[citation][nom]tu_illegalamigo[/nom]Standards please! Possibly just the tiniest bit of screening as well? I like android, but I don`t like fragmentation and having to sift through BS to make sure i don`t get fragged.[/citation]
I'm gonna agree here, too many copycat apps out there and just plain junk on the android market
Both Apple's and Android's stores have mostly junk. Apple's 300,000 just means you have more of it to sift through (how many fart apps do you need?) As far as fragmentation, who cares? I haven't had any problem learning the different interfaces of the different apps. If the interface is bad then uninstall it. Only the fittest apps will survive. If this frightens you, get a flip phone.
What happened to Androids domination and all the hype saying it would be surpassing iTunes in a short period of time for app quota. It looks like they are lagging behind as the article says it only took iTunes 16mths to get to 100k and has taken Android 20mths for the same result.
A prime example for why there will be more apps on iTunes is as follows. iTunes is more secure against copying than Android as the vast majoirty of Apple handsets cannot run cracked / copied applications unless they are jailbroken. Whereas on a Android system or Symbian you can install cracked apps very easily. As a software developer myself why would i develop software for a platform where i am more likely to have my hard earned work bootlegged.
The good and useful applications can generally be found on both shops with an equivalent quality (although I still miss a decent Pilotwiz equivalent on Android).
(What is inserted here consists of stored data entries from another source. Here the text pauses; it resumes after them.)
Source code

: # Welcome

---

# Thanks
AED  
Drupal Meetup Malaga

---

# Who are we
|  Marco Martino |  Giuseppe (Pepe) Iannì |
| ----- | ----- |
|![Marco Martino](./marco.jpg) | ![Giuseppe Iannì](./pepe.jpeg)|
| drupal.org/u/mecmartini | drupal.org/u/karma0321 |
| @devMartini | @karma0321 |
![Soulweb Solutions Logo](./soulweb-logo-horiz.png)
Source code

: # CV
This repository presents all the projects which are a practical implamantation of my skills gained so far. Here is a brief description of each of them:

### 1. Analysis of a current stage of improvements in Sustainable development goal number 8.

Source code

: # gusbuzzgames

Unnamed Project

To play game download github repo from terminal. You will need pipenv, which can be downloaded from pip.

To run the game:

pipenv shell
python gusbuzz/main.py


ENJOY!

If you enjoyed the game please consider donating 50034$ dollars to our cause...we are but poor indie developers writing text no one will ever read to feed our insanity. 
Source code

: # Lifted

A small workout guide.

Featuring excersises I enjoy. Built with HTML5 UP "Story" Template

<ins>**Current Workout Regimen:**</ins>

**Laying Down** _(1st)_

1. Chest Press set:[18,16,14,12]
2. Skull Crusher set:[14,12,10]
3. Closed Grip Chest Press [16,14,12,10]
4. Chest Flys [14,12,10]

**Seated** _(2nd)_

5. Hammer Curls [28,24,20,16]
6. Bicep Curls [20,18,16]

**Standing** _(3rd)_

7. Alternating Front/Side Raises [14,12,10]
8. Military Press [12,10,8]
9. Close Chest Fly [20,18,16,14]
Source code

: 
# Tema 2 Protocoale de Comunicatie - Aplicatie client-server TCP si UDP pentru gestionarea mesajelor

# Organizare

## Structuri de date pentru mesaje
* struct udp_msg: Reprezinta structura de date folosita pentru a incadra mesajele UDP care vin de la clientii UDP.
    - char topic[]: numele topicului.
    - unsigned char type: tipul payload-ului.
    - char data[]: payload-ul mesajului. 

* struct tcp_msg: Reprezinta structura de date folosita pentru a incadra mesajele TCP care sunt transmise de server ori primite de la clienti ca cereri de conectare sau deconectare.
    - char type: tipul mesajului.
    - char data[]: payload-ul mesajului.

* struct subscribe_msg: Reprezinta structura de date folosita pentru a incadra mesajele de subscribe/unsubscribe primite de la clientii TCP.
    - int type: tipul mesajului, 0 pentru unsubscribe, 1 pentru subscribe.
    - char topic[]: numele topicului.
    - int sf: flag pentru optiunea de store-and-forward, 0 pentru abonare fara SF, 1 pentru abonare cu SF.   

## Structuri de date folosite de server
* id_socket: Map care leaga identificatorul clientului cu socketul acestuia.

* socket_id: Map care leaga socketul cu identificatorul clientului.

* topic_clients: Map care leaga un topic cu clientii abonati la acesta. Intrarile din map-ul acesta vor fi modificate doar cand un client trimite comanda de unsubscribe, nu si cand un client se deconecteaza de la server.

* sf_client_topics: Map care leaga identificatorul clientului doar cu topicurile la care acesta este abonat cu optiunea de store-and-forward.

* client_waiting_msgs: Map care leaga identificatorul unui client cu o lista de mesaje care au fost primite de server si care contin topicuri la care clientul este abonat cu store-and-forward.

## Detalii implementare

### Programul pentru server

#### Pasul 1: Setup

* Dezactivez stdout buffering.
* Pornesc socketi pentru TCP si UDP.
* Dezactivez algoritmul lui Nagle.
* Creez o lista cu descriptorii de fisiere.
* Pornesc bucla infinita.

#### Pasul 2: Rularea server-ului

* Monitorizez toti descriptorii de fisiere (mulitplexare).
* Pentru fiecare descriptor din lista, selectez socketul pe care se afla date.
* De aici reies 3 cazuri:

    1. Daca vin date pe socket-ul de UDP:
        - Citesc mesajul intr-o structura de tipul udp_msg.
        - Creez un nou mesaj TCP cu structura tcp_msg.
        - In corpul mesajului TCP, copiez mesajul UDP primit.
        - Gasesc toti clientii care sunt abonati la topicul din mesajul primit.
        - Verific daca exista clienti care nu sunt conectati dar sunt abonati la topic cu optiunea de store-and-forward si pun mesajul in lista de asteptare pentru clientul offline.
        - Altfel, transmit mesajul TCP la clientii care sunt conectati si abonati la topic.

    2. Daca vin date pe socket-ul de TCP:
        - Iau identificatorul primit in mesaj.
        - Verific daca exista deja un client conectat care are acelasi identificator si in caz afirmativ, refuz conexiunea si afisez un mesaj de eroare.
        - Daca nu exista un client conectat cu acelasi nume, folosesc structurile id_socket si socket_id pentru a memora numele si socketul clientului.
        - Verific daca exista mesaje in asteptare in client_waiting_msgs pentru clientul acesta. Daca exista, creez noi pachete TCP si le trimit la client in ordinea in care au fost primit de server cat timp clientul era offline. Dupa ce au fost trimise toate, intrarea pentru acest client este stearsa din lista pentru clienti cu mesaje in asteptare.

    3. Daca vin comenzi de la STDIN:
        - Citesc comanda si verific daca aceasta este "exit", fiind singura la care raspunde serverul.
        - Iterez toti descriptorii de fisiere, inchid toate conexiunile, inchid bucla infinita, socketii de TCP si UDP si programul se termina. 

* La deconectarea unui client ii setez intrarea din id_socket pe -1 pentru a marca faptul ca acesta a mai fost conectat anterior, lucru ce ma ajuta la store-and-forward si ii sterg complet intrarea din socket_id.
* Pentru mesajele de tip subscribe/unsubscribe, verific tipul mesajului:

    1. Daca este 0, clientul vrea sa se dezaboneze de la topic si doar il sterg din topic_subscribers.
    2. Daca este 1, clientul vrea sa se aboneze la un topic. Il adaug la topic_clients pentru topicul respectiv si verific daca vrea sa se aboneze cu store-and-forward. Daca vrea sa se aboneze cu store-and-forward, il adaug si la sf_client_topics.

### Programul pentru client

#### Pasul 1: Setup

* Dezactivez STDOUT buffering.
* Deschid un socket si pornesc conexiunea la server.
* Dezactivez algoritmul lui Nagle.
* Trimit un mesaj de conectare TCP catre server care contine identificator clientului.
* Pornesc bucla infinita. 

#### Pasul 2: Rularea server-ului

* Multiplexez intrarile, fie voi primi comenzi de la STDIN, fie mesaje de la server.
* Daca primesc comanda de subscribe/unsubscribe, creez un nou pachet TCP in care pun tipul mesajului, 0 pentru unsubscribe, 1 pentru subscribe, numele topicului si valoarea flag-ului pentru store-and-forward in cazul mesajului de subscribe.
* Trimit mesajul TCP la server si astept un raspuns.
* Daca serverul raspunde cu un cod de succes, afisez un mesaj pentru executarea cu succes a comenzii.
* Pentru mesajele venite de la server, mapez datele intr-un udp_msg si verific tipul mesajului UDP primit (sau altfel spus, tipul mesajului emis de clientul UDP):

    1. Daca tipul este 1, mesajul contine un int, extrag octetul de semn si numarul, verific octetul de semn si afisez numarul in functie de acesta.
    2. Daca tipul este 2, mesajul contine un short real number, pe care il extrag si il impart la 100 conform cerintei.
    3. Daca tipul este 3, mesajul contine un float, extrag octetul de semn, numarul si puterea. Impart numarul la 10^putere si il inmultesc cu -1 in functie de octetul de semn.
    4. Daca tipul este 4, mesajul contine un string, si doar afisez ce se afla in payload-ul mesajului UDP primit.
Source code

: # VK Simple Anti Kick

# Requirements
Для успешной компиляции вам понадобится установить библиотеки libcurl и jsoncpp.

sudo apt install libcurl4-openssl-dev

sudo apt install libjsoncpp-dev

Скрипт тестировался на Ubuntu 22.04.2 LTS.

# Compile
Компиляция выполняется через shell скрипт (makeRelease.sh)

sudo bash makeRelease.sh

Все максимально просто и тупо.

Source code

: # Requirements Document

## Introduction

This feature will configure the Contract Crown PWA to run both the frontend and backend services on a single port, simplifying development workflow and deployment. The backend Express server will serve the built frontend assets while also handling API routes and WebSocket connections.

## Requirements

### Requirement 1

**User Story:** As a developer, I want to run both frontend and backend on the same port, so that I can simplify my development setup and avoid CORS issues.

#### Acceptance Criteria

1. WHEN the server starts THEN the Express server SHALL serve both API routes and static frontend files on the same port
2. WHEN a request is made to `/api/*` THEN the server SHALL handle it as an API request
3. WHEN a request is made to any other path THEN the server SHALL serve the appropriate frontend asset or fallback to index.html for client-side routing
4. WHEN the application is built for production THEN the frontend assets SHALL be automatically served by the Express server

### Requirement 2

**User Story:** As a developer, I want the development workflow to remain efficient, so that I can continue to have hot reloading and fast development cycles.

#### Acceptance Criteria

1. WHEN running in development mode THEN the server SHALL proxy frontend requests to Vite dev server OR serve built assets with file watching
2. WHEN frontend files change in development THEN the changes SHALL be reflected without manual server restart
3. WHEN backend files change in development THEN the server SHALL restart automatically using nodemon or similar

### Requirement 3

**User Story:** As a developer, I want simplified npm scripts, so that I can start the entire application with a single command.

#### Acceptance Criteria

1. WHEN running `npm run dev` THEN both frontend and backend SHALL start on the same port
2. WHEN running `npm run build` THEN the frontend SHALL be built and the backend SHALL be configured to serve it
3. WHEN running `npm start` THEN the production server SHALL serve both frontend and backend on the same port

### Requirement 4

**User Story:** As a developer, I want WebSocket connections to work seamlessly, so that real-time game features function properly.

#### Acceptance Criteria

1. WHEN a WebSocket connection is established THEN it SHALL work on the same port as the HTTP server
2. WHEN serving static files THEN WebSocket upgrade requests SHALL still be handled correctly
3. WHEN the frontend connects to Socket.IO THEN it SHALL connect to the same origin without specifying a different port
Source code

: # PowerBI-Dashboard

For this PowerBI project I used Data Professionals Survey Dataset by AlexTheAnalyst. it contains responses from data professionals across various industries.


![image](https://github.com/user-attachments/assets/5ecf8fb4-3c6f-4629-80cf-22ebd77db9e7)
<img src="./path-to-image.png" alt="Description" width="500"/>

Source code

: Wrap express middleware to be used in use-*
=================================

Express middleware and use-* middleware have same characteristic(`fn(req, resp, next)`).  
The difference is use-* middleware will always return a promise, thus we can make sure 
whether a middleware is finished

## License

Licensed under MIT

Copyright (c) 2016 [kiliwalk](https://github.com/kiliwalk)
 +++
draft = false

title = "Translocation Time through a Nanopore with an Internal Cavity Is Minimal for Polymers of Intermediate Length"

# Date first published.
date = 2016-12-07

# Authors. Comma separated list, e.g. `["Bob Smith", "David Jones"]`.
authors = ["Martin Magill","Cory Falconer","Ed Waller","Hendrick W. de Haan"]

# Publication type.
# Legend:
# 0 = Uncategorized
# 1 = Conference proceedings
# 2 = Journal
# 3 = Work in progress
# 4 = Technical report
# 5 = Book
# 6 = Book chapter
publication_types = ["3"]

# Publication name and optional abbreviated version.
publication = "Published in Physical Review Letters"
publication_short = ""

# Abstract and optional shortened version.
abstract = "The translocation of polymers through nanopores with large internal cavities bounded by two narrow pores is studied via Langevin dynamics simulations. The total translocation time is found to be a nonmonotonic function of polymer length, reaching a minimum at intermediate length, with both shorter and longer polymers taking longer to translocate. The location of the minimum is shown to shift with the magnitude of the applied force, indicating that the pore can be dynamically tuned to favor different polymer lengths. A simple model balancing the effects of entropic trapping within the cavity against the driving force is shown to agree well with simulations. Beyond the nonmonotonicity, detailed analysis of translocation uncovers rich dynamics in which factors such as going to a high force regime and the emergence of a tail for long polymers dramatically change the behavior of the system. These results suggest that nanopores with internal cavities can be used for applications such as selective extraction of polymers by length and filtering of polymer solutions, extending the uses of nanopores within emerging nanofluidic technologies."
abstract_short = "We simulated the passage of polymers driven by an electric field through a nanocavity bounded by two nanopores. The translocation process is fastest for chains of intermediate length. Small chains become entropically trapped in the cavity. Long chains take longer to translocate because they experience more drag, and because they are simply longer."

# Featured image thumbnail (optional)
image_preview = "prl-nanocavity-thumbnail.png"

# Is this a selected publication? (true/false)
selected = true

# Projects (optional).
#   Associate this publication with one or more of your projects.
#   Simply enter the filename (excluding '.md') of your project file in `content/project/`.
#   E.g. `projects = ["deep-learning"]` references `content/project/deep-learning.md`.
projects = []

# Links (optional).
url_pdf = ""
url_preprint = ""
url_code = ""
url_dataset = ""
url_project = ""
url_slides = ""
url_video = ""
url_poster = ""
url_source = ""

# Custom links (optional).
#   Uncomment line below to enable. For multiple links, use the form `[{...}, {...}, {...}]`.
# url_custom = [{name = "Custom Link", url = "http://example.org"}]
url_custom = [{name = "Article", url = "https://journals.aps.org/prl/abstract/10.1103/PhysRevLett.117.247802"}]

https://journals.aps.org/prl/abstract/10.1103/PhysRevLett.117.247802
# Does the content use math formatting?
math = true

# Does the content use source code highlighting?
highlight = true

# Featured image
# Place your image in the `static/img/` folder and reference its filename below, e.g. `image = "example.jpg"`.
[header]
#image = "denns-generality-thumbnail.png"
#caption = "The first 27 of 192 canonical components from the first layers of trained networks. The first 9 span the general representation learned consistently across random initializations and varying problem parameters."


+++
Besides that, the 99,95% of remaining applications seem to have nothing more to offer than the first "Hello World" application that I write on a friend's C64 when I was 9 years old so who cares if there is 200,000 or 5 million of them ;-)
One example of a developer that left Symbian and other open platforms is TomTom. There software was bootlegged and run on tons of Nokia / Windows mobile phones. Due to this they moved to iOS as it was a more secure platform. I suspect issues like this is why so many developers are not jumping on the Android platform so far.
People say quality vs quantity, but I have to say that quality generally sucks on both app stores. The amount of apps actually worth downloading on both stores is way lower than the quantity, but there's not really any way to measure the number of useful apps on app store vs market.
Who cares that there is so much junk? Android has an app called Appbrain, that does a great job of sifting out all the crap. The problem is too many people just sit there looking for Apps that do absolutely nothing for them.